IMPERFECTIONS (a mistake many make, myself included)
What would happen if every time we lashed out at someone with a viewpoint different than our own, or felt like we were about to, we instead invited in curiosity? Think about it for a moment. Try to be angry when you’re curious. You can’t do it—they’re emotions on two different playing fields. Curiosity comes from genuine interest and a desire to understand, anger from not understanding why another’s interests don’t align with yours. Curiosity over anger is very much needed right now because we’re doing too much lashing out at each other. Over differences of opinions on vaccination, elections, politicians, climate change, and so much more. I’m not immune to taking the easy way out and just being angry at a point of view I disagree with, especially on any of the aforementioned. But I’m working on doing the harder work of being curious. It’s harder because it requires parking your emotions and believing there’s something you don’t know. As in, why does that person have the view they do? What’s their background? What information, values, belief systems, or worldview do they have that’s shaping how they think? I’m not saying you won’t still end up at odds with that person after your inquisitive efforts. But I promise if you pause to be curious, to seek to understand, anger isn’t driving the bus anymore. And productive discussion, tolerance, and empathy will have a much better chance of finding a seat across the aisle from frustration, resentment, and divisiveness.
IMPLEMENTATION (one research-backed strategy, tip, or tool)
What do Steve Jobs, Oprah Winfrey, and Bill Gates have in common? A deep curiosity and burning desire to continually learn. It’s no coincidence they’re all wildly successful, too. The concept of a fixed mindset versus a growth mindset is well-established now. A fixed mindset says you believe your abilities are a fixed trait, a growth mindset says you believe your abilities can grow through effort and learning. Not surprisingly, a growth mindset correlates with success. But how do you maintain a learning and growth mindset? It’s easier said than done when learning opportunities are often the first thing we sacrifice when things get hectic. But you can do so with “The 3C Exercise.” Take one-minute a week to ask and reflect upon this question:
“What shall I learn this week to advance my CAREER, CAUSE, and CURIOSITY?”

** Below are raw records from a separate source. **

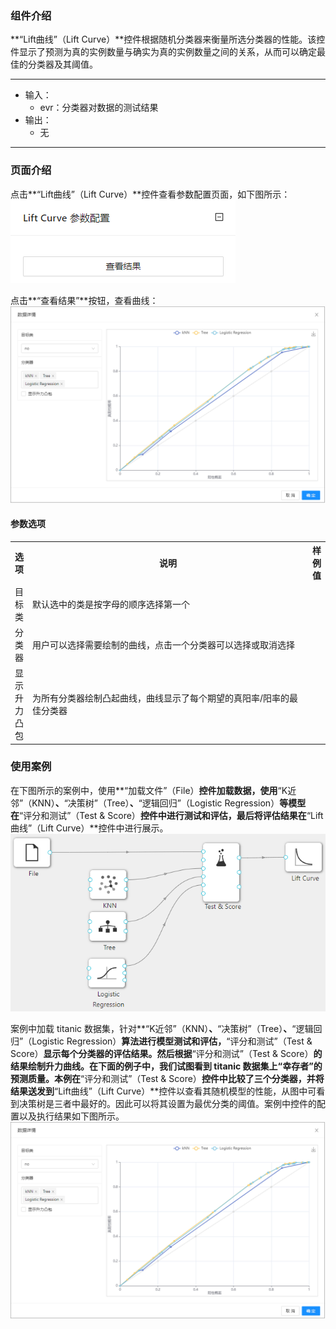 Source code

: ### 组件介绍
**“Lift曲线”（Lift Curve）**控件根据随机分类器来衡量所选分类器的性能。该控件显示了预测为真的实例数量与确实为真的实例数量之间的关系，从而可以确定最佳的分类器及其阈值。

<hr/>

- 输入：
  - evr：分类器对数据的测试结果
- 输出：
  - 无

<hr/>


### 页面介绍
点击**“Lift曲线”（Lift Curve）**控件查看参数配置页面，如下图所示：  
![param](/img/aistudio/evaluate/lift-curve/param.png)

点击**“查看结果”**按钮，查看曲线：
![visualization](/img/aistudio/evaluate/lift-curve/visualization.png)

#### 参数选项
<table>
  <tr>
    <th>选项</th>
    <th width="650">说明</th>
    <th>样例值</th>
  </tr>
  <tr>
      <td>目标类</td> 
      <td>
      默认选中的类是按字母的顺序选择第一个
      </td> 
      <td></td>
  </tr>
  <tr>
      <td>分类器</td> 
      <td>
      用户可以选择需要绘制的曲线，点击一个分类器可以选择或取消选择
      </td> 
      <td></td>
  </tr>
  <tr>
      <td>显示升力凸包</td> 
      <td>
      为所有分类器绘制凸起曲线，曲线显示了每个期望的真阳率/阳率的最佳分类器
      </td> 
      <td></td>
  </tr>
</table>

### 使用案例
在下图所示的案例中，使用**“加载文件”（File）**控件加载数据，使用**“K近邻”（KNN）**、**“决策树”（Tree）**、**“逻辑回归”（Logistic Regression）**等模型在**“评分和测试”（Test & Score）**控件中进行测试和评估，最后将评估结果在**“Lift曲线”（Lift Curve）**控件中进行展示。   
![workflow](/img/aistudio/evaluate/lift-curve/workflow.png)

案例中加载 titanic 数据集，针对**“K近邻”（KNN）**、**“决策树”（Tree）**、**“逻辑回归”（Logistic Regression）**算法进行模型测试和评估，**“评分和测试”（Test & Score）**显示每个分类器的评估结果。然后根据**“评分和测试”（Test & Score）**的结果绘制升力曲线。在下面的例子中，我们试图看到 titanic 数据集上“幸存者”的预测质量。本例在**“评分和测试”（Test & Score）**控件中比较了三个分类器，并将结果送发到**“Lift曲线”（Lift Curve）**控件以查看其随机模型的性能，从图中可看到决策树是三者中最好的。因此可以将其设置为最优分类的阈值。案例中控件的配置以及执行结果如下图所示。   
![workflow-result](/img/aistudio/evaluate/lift-curve/workflow-result.png)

Consider what you could learn to help your CAREER. Maybe it’s scheduling a lunch with a mentor who gives great career advice or it’s committing to read just a few pages a day of that book about leadership. Think about what you could learn to help feed your CAUSE, something bigger picture that’s important to you. For example, perhaps a cause of yours is kindness, a core value that adds purpose to your life. Each week, consider “What shall I learn this week to help promote kindness?” It might be simply learning more about someone at work and how you might be able to help them. You get the idea. It’s a form of learning that feeds a yearning. Finally, what could you learn that week that you’re just CURIOUS about? Maybe you’re interested in mythology so you commit to reading one article on the topic. Perhaps you’ve always wanted to learn Spanish so you sign up for that online course. This kind of learning is just fun and sparks the love of learning for the sake of learning, for the joy of expanding your knowledge base. The point is, once you’ve identified one thing you can do for each C that week, commit to it. Do so, and you’ll keep the growing going.